Segment Start: Data for the task
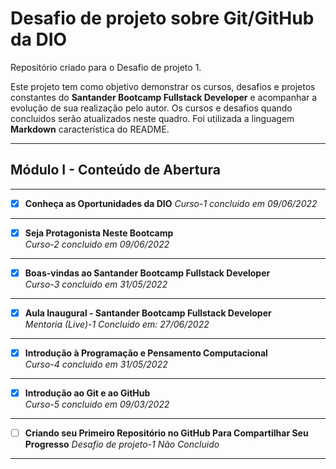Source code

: # Desafio de projeto sobre Git/GitHub da DIO
Repositório criado para o Desafio de projeto 1.

Este projeto tem como objetivo demonstrar os cursos, desafios e projetos constantes do **Santander Bootcamp Fullstack Developer** e acompanhar a evolução de sua realização pelo autor.
Os cursos e desafios quando concluidos serão atualizados neste quadro. 
Foi utilizada a linguagem **Markdown** característica do README.
***
## Módulo I - Conteúdo de Abertura
***
- [X] **Conheça as Oportunidades da DIO**
*Curso-1 concluido em 09/06/2022*

***
- [X] **Seja Protagonista Neste Bootcamp**  
*Curso-2 concluido em 09/06/2022* 

***			
- [X] **Boas-vindas ao Santander Bootcamp Fullstack Developer**  
*Curso-3 concluido em 31/05/2022*

***
- [X] **Aula Inaugural - Santander Bootcamp Fullstack Developer**  
*Mentoria (Live)-1 Concluido em: 27/06/2022* 

***
- [X] **Introdução à Programação e Pensamento Computacional**  
*Curso-4 concluido em 31/05/2022*

***
- [X] **Introdução ao Git e ao GitHub**  
*Curso-5 concluido em 09/03/2022* 

***
- [ ] **Criando seu Primeiro Repositório no GitHub Para Compartilhar Seu Progresso**
*Desafio de projeto-1	Não Concluido* 

***









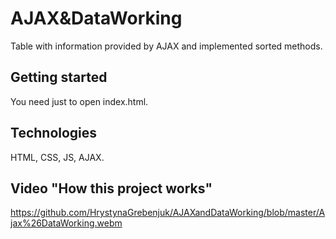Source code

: # AJAX&DataWorking
Table with information provided by AJAX and implemented sorted methods.
## Getting started
You need just to open index.html.
## Technologies
HTML, CSS, JS, AJAX.
## Video "How this project works"
https://github.com/HrystynaGrebenjuk/AJAXandDataWorking/blob/master/Ajax%26DataWorking.webm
Segment End: Data for the task
◆ Aim of the exercise: Reproduce the records above from their first line to the line bearing "Os cursos e", both ends included, leaving every picture out.

◆ Answer to the exercise:
Source code

: # Desafio de projeto sobre Git/GitHub da DIO
Repositório criado para o Desafio de projeto 1.

Este projeto tem como objetivo demonstrar os cursos, desafios e projetos constantes do **Santander Bootcamp Fullstack Developer** e acompanhar a evolução de sua realização pelo autor.
Os cursos e desafios quando concluidos serão atualizados neste quadro. 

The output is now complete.